→ WORK TO COMPLETE
Exact transcription, pictures omitted: begin at the top line of the records below and end with the line bearing "(Ex-Hydrogen)** | Android".

#### SUPPLIED INFORMATION

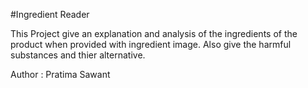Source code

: #Ingredient Reader

This Project give an explanation and analysis of the ingredients of the product when provided with ingredient image.
Also give the harmful substances and thier alternative.

Author : Pratima Sawant
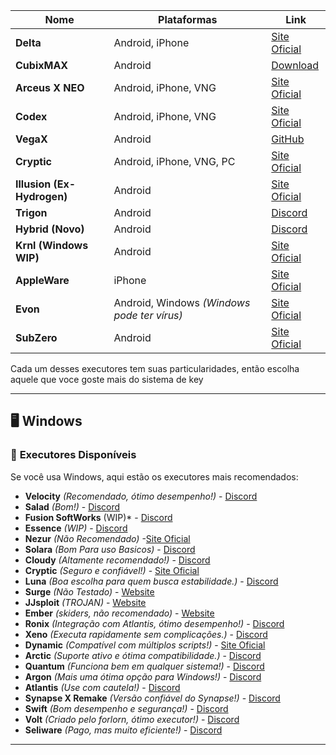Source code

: | Nome                       | Plataformas                                 | Link                                                            |
| -------------------------- | ------------------------------------------- | --------------------------------------------------------------- |
| **Delta**                  | Android, iPhone                             | [Site Oficial](https://deltaexploits.gg)                        |
| **CubixMAX**               | Android                                     | [Download](https://www.cubixteam.xyz/download)                  |
| **Arceus X NEO**           | Android, iPhone, VNG                        | [Site Oficial](https://spdmteam.com/index)                      |
| **Codex**                  | Android, iPhone, VNG                        | [Site Oficial](https://codex.lol)                               |
| **VegaX**                  | Android                                     | [GitHub](https://github.com/1f0yt/community/releases/tag/Vegax) |
| **Cryptic**                | Android, iPhone, VNG, PC                    | [Site Oficial](https://getcryptic.net/)                         |
| **Illusion (Ex-Hydrogen)** | Android                                     | [Site Oficial](https://projectillusion.dev/)                    |
| **Trigon**                 | Android                                     | [Discord](https://discord.gg/9SE72AARkS)                        |
| **Hybrid (Novo)**          | Android                                     | [Discord](https://discord.gg/YN5erFF9)                          |
| **Krnl (Windows WIP)**     | Android                                     | [Site Oficial](https://krnl.cat/)                               |
| **AppleWare**              | iPhone                                      | [Site Oficial](https://appleware.dev/)                          |
| **Evon**                   | Android, Windows *(Windows pode ter vírus)* | [Site Oficial](https://evon.cc/)                                |
| **SubZero**                | Android                                     | [Site Oficial](https://getsubz.xyz/)                            |

Cada um desses executores tem suas particularidades, então escolha aquele que voce goste mais do sistema de key

---

## 🖥️ Windows

### 🔹 **Executores Disponíveis**

Se você usa Windows, aqui estão os executores mais recomendados:

- **Velocity** *(Recomendado, ótimo desempenho!)* - [Discord](https://discord.gg/getvelocity)
- **Salad** *(Bom!)* - [Discord](https://discord.gg/8C3xhGsgE4)
- **Fusion SoftWorks** (WIP)* - [Discord](https://discord.gg/8C3xhGsgE4)
- **Essence** *(WIP)* - [Discord](https://discord.gg/eznV4ZZerU)
- **Nezur** *(Não Recomendado)* -[Site Oficial](https://nezur.io)
- **Solara** *(Bom Para uso Basicos)* - [Discord](https://discord.gg/get-solara)
- **Cloudy** *(Altamente recomendado!)* - [Discord](https://discord.gg/getcloudy)
- **Cryptic** *(Seguro e confiável!)* - [Site Oficial](https://getcryptic.net)
- **Luna** *(Boa escolha para quem busca estabilidade.)* - [Discord](https://discord.com/invite/getluna)
- **Surge** *(Não Testado)* - [Website](https://getsurge.mysellauth.com/)
- **JJsploit** *(TROJAN)* - [Website](https://wearedevs.net/d/JJSploit)
- **Ember** *(skiders, não recomendado)* - [Website](https://www.getember.net/)
- **Ronix** *(Integração com Atlantis, ótimo desempenho!)* - [Discord](https://discord.gg/ronix)
- **Xeno** *(Executa rapidamente sem complicações.)* - [Discord](https://discord.gg/getxeno)
- **Dynamic** *(Compatível com múltiplos scripts!)* - [Site Oficial](https://getdynamic.lol/)
- **Arctic** *(Suporte ativo e ótima compatibilidade.)* - [Discord](https://discord.gg/9tm7kHB3)
- **Quantum** *(Funciona bem em qualquer sistema!)* - [Discord](https://discord.gg/getquantumx)
- **Argon** *(Mais uma ótima opção para Windows!)* - [Discord](https://discord.gg/getargon)
- **Atlantis** *(Use com cautela!)* - [Discord](https://discord.gg/getatlantis)
- **Synapse X Remake** *(Versão confiável do Synapse!)* - [Discord](https://discord.gg/7mXcv3yT)
- **Swift** *(Bom desempenho e segurança!)* - [Discord](https://discord.gg/getswift)
- **Volt** *(Criado pelo forlorn, ótimo executor!)* - [Discord](https://discord.gg/58T6T7KG)
- **Seliware** *(Pago, mas muito eficiente!)* - [Discord](https://discord.gg/VTSjrj5V)






---
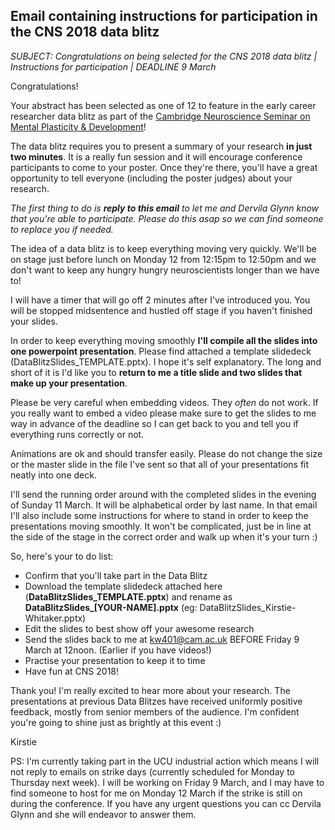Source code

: ## Email containing instructions for participation in the CNS 2018 data blitz

*SUBJECT: Congratulations on being selected for the CNS 2018 data blitz | Instructions for participation | DEADLINE 9 March*

Congratulations!

Your abstract has been selected as one of 12 to feature in the early career researcher data blitz as part of the [Cambridge Neuroscience Seminar on Mental Plasticity & Development](http://www.neuroscience.cam.ac.uk/events/event.php?permalink=78f6baff00)!

The data blitz requires you to present a summary of your research **in just two minutes**. It is a really fun session and it will encourage conference participants to come to your poster. Once they're there, you'll have a great opportunity to tell everyone (including the poster judges) about your research.

*The first thing to do is **reply to this email** to let me and Dervila Glynn know that you're able to participate. Please do this asap so we can find someone to replace you if needed.*

The idea of a data blitz is to keep everything moving very quickly. We'll be on stage just before lunch on Monday 12 from 12:15pm to 12:50pm and we don't want to keep any hungry hungry neuroscientists longer than we have to!

I will have a timer that will go off 2 minutes after I've introduced you. You will be stopped midsentence and hustled off stage if you haven't finished your slides.

In order to keep everything moving smoothly **I'll compile all the slides into one powerpoint presentation**. Please find attached a template slidedeck (DataBlitzSlides_TEMPLATE.pptx). I hope it's self explanatory. The long and short of it is I'd like you to **return to me a title slide and two slides that make up your presentation**.

Please be very careful when embedding videos. They *often* do not work. If you really want to embed a video please make sure to get the slides to me way in advance of the deadline so I can get back to you and tell you if everything runs correctly or not.

Animations are ok and should transfer easily. Please do not change the size or the master slide in the file I've sent so that all of your presentations fit neatly into one deck.

I'll send the running order around with the completed slides in the evening of Sunday 11 March. It will be alphabetical order by last name. In that email I'll also include some instructions for where to stand in order to keep the presentations moving smoothly. It won't be complicated, just be in line at the side of the stage in the correct order and walk up when it's your turn :)

So, here's your to do list:

* Confirm that you'll take part in the Data Blitz
* Download the template slidedeck attached here (**DataBlitzSlides_TEMPLATE.pptx**) and rename as **DataBlitzSlides_[YOUR-NAME].pptx** (eg: DataBlitzSlides_Kirstie-Whitaker.pptx)
* Edit the slides to best show off your awesome research
* Send the slides back to me at kw401@cam.ac.uk BEFORE Friday 9 March at 12noon. (Earlier if you have videos!)
* Practise your presentation to keep it to time
* Have fun at CNS 2018!

Thank you! I'm really excited to hear more about your research. The presentations at previous Data Blitzes have received uniformly positive feedback, mostly from senior members of the audience. I'm confident you're going to shine just as brightly at this event :)

Kirstie

PS: I'm currently taking part in the UCU industrial action which means I will not reply to emails on strike days (currently scheduled for Monday to Thursday next week). I will be working on Friday 9 March, and I may have to find someone to host for me on Monday 12 March if the strike is still on during the conference. If you have any urgent questions you can cc Dervila Glynn and she will endeavor to answer them.
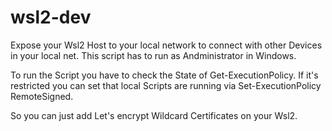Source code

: # wsl2-dev

Expose your Wsl2 Host to your local network to connect with other Devices in your local net. This script has to run as Andministrator in Windows.

To run the Script you have to check the State of Get-ExecutionPolicy. If it's restricted you can set that local Scripts are running via Set-ExecutionPolicy RemoteSigned.

So you can just add Let's encrypt Wildcard Certificates on your Wsl2.
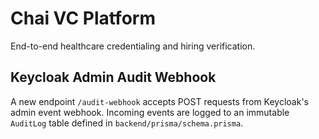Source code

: # Chai VC Platform

End-to-end healthcare credentialing and hiring verification.

## Keycloak Admin Audit Webhook

A new endpoint `/audit-webhook` accepts POST requests from Keycloak's admin event
webhook. Incoming events are logged to an immutable `AuditLog` table defined in
`backend/prisma/schema.prisma`.
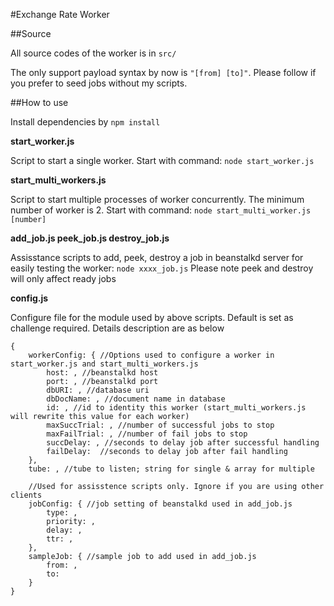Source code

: #Exchange Rate Worker

##Source

All source codes of the worker is in `src/`

The only support payload syntax by now is `"[from] [to]"`. Please follow if you prefer to seed jobs without my scripts.

##How to use

Install dependencies by `npm install`

**start_worker.js**

Script to start a single worker. Start with command: `node start_worker.js`

**start_multi_workers.js**

Script to start multiple processes of worker concurrently. The minimum number of worker is 2. Start with command: `node start_multi_worker.js [number]`

**add_job.js peek_job.js destroy_job.js**

Assisstance scripts to add, peek, destroy a job in beanstalkd server for easily testing the worker: `node xxxx_job.js`
Please note peek and destroy will only affect ready jobs

**config.js**

Configure file for the module used by above scripts. Default is set as challenge required.
Details description are as below

    {
        workerConfig: { //Options used to configure a worker in start_worker.js and start_multi_workers.js
            host: , //beanstalkd host
            port: , //beanstalkd port
            dbURI: , //database uri
            dbDocName: , //document name in database
            id: , //id to identity this worker (start_multi_workers.js will rewrite this value for each worker)
            maxSuccTrial: , //number of successful jobs to stop
            maxFailTrial: , //number of fail jobs to stop
            succDelay: , //seconds to delay job after successful handling
            failDelay:  //seconds to delay job after fail handling
        },
        tube: , //tube to listen; string for single & array for multiple
       
        //Used for assisstence scripts only. Ignore if you are using other clients
        jobConfig: { //job setting of beanstalkd used in add_job.js
            type: ,
            priority: ,
            delay: ,
            ttr: ,  
        },
        sampleJob: { //sample job to add used in add_job.js
            from: ,
            to: 
        }
    }


 
  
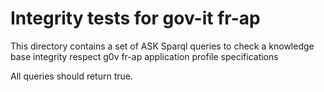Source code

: Integrity tests for gov-it fr-ap
==========================================

This directory contains a set of ASK Sparql queries to check a knowledge base integrity 
respect g0v fr-ap application profile specifications

All queries should return true.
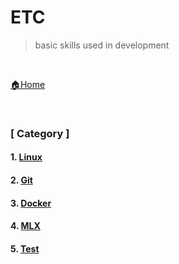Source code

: # ETC

> basic skills used in development

<br>

[🏠Home](https://github.com/batboy118/Study_Note)

<br>

### [ Category ]

#### 1. [Linux](Linux/README.md)

#### 2. [Git](Git/README.md)

#### 3. [Docker](Docker/README.md)

#### 4. [MLX](MLX/README.md)

#### 5. [Test](Test/README.md)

########

→ SOLUTION TO THIS TASK
Source code

: #Ingredient Reader

This Project give an explanation and analysis of the ingredients of the product when provided with ingredient image.
Also give the harmful substances and thier alternative.

Author : Pratima Sawant
Source code

: | Nome                       | Plataformas                                 | Link                                                            |
| -------------------------- | ------------------------------------------- | --------------------------------------------------------------- |
| **Delta**                  | Android, iPhone                             | [Site Oficial](https://deltaexploits.gg)                        |
| **CubixMAX**               | Android                                     | [Download](https://www.cubixteam.xyz/download)                  |
| **Arceus X NEO**           | Android, iPhone, VNG                        | [Site Oficial](https://spdmteam.com/index)                      |
| **Codex**                  | Android, iPhone, VNG                        | [Site Oficial](https://codex.lol)                               |
| **VegaX**                  | Android                                     | [GitHub](https://github.com/1f0yt/community/releases/tag/Vegax) |
| **Cryptic**                | Android, iPhone, VNG, PC                    | [Site Oficial](https://getcryptic.net/)                         |
| **Illusion (Ex-Hydrogen)** | Android                                     | [Site Oficial](https://projectillusion.dev/)                    |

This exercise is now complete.